WHAT NEEDS TO BE DONE:
Scan the lines below; pull out those with "they".
[Start of Attachment]
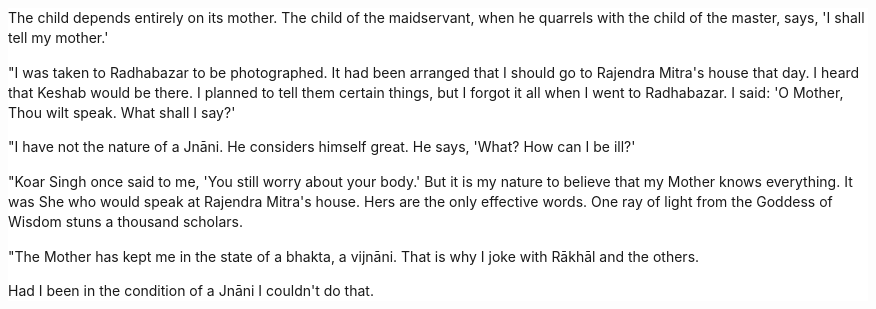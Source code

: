 The child depends entirely on its mother. The child of the maidservant,
when he quarrels with the child of the master, says, \'I shall tell my
mother.\'

\"I was taken to Radhabazar to be photographed. It had been arranged
that I should go to Rajendra Mitra\'s house that day. I heard that
Keshab would be there. I planned to tell them certain things, but I
forgot it all when I went to Radhabazar. I said: \'O Mother, Thou wilt
speak. What shall I say?\'

\"I have not the nature of a Jnāni. He considers himself great. He says,
\'What? How can I be ill?\'

\"Koar Singh once said to me, \'You still worry about your body.\' But
it is my nature to believe that my Mother knows everything. It was She
who would speak at Rajendra Mitra\'s house. Hers are the only effective
words. One ray of light from the Goddess of Wisdom stuns a thousand
scholars.

\"The Mother has kept me in the state of a bhakta, a vijnāni. That is
why I joke with Rākhāl and the others.

Had I been in the condition of a Jnāni I couldn\'t do that.

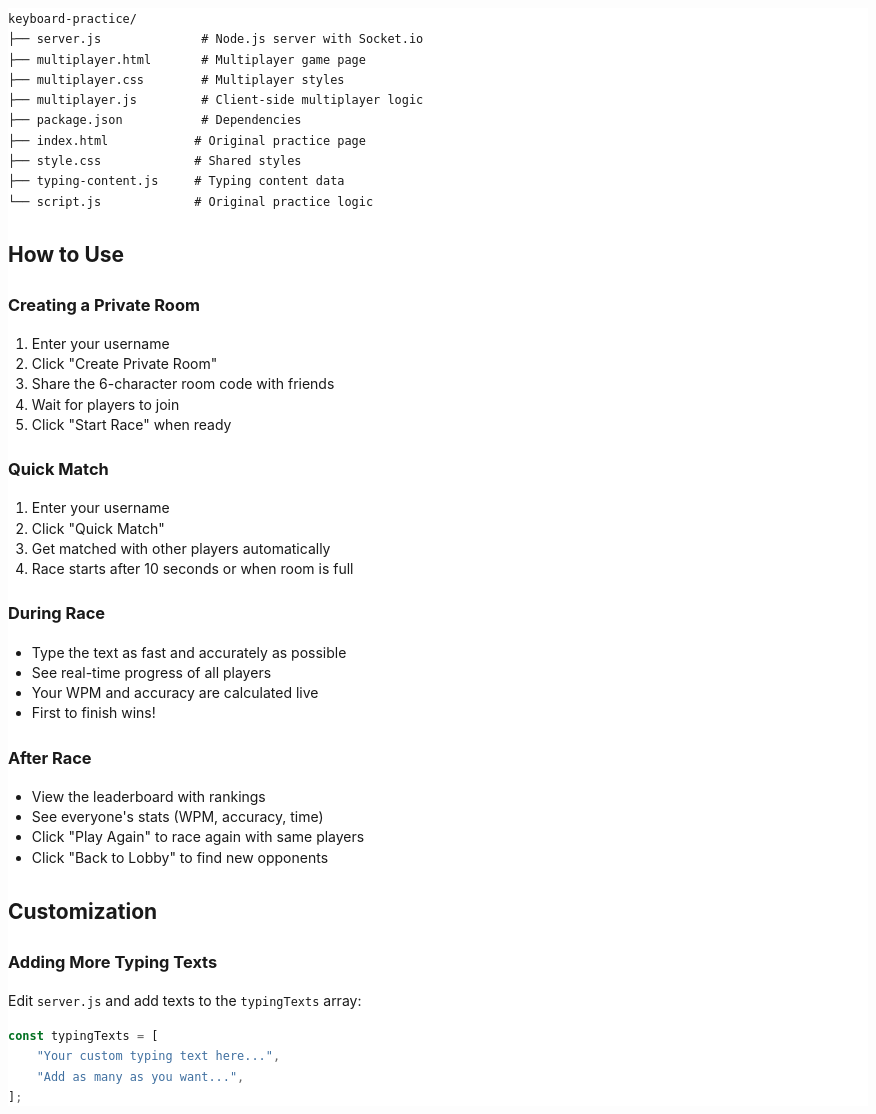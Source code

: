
 ```
keyboard-practice/
├── server.js              # Node.js server with Socket.io
├── multiplayer.html       # Multiplayer game page
├── multiplayer.css        # Multiplayer styles
├── multiplayer.js         # Client-side multiplayer logic
├── package.json           # Dependencies
├── index.html            # Original practice page
├── style.css             # Shared styles
├── typing-content.js     # Typing content data
└── script.js             # Original practice logic
```

## How to Use

### Creating a Private Room
1. Enter your username
2. Click "Create Private Room"
3. Share the 6-character room code with friends
4. Wait for players to join
5. Click "Start Race" when ready

### Quick Match
1. Enter your username
2. Click "Quick Match"
3. Get matched with other players automatically
4. Race starts after 10 seconds or when room is full

### During Race
- Type the text as fast and accurately as possible
- See real-time progress of all players
- Your WPM and accuracy are calculated live
- First to finish wins!

### After Race
- View the leaderboard with rankings
- See everyone's stats (WPM, accuracy, time)
- Click "Play Again" to race again with same players
- Click "Back to Lobby" to find new opponents

## Customization

### Adding More Typing Texts
Edit `server.js` and add texts to the `typingTexts` array:
```javascript
const typingTexts = [
    "Your custom typing text here...",
    "Add as many as you want...",
];
```
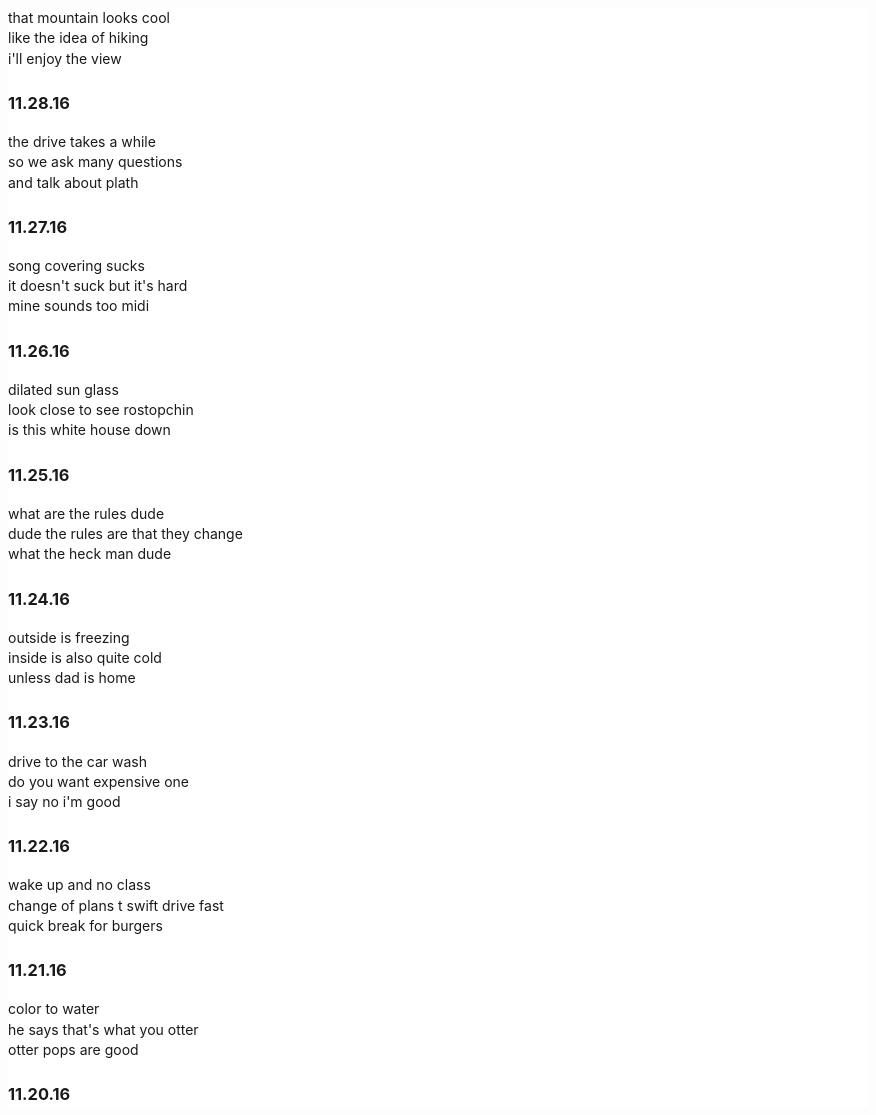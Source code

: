 that mountain looks cool</br>
like the idea of hiking</br>
i'll enjoy the view</br>

### 11.28.16

the drive takes a while</br>
so we ask many questions</br>
and talk about plath</br>

### 11.27.16

song covering sucks</br>
it doesn't suck but it's hard</br>
mine sounds too midi</br>

### 11.26.16

dilated sun glass</br>
look close to see rostopchin</br>
is this white house down</br>

### 11.25.16

what are the rules dude</br>
dude the rules are that they change</br>
what the heck man dude</br>

### 11.24.16

outside is freezing</br>
inside is also quite cold</br>
unless dad is home</br>

### 11.23.16

drive to the car wash</br>
do you want expensive one</br>
i say no i'm good</br>

### 11.22.16

wake up and no class</br>
change of plans t swift drive fast</br>
quick break for burgers</br>

### 11.21.16

color to water</br>
he says that's what you otter</br>
otter pops are good</br>

### 11.20.16

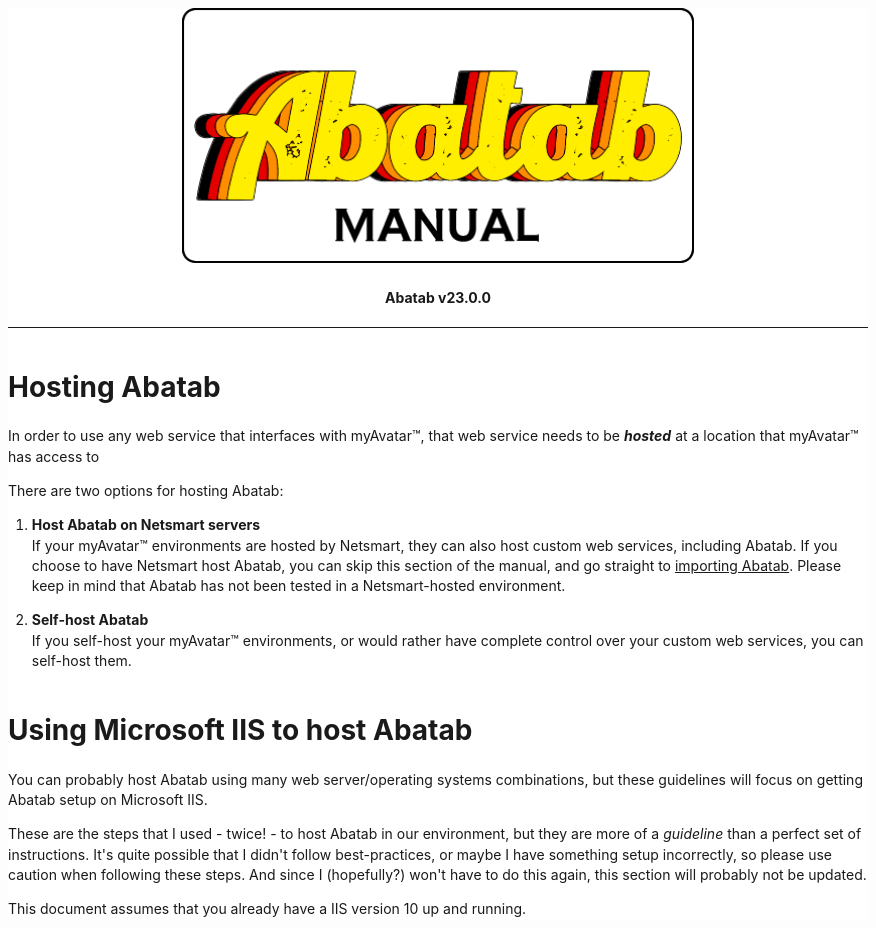 <div align="center">

  <img src="../../images/man-logo.png" alt="Abatab Manual" width="512">

  <h4>
    Abatab v23.0.0
  </h4>

</div>

***

# Hosting Abatab

In order to use any web service that interfaces with myAvatar™, that web service needs to be ***hosted*** at a location that myAvatar™ has access to

There are two options for hosting Abatab:

1. **Host Abatab on Netsmart servers**  
If your myAvatar™ environments are hosted by Netsmart, they can also host custom web services, including Abatab. If you choose to have Netsmart host Abatab, you can skip this section of the manual, and go straight to [importing Abatab](#importing-Abatab). Please keep in mind that Abatab has not been tested in a Netsmart-hosted environment.

2. **Self-host Abatab**  
If you self-host your myAvatar™ environments, or would rather have complete control over your custom web services, you can self-host them. 

# Using Microsoft IIS to host Abatab

You can probably host Abatab using many web server/operating systems combinations, but these guidelines will focus on getting Abatab setup on Microsoft IIS.

These are the steps that I used - twice! - to host Abatab in our environment, but they are more of a *guideline* than a perfect set of instructions. It's quite possible that I didn't follow best-practices, or maybe I have something setup incorrectly, so please use caution when following these steps. And since I (hopefully?) won't have to do this again, this section will probably not be updated.

This document assumes that you already have a IIS version 10 up and running.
[End of Attachment]
YOUR SOLUTION:
dude the rules are that they change</br>
If your myAvatar™ environments are hosted by Netsmart, they can also host custom web services, including Abatab. If you choose to have Netsmart host Abatab, you can skip this section of the manual, and go straight to [importing Abatab](#importing-Abatab). Please keep in mind that Abatab has not been tested in a Netsmart-hosted environment.
These are the steps that I used - twice! - to host Abatab in our environment, but they are more of a *guideline* than a perfect set of instructions. It's quite possible that I didn't follow best-practices, or maybe I have something setup incorrectly, so please use caution when following these steps. And since I (hopefully?) won't have to do this again, this section will probably not be updated.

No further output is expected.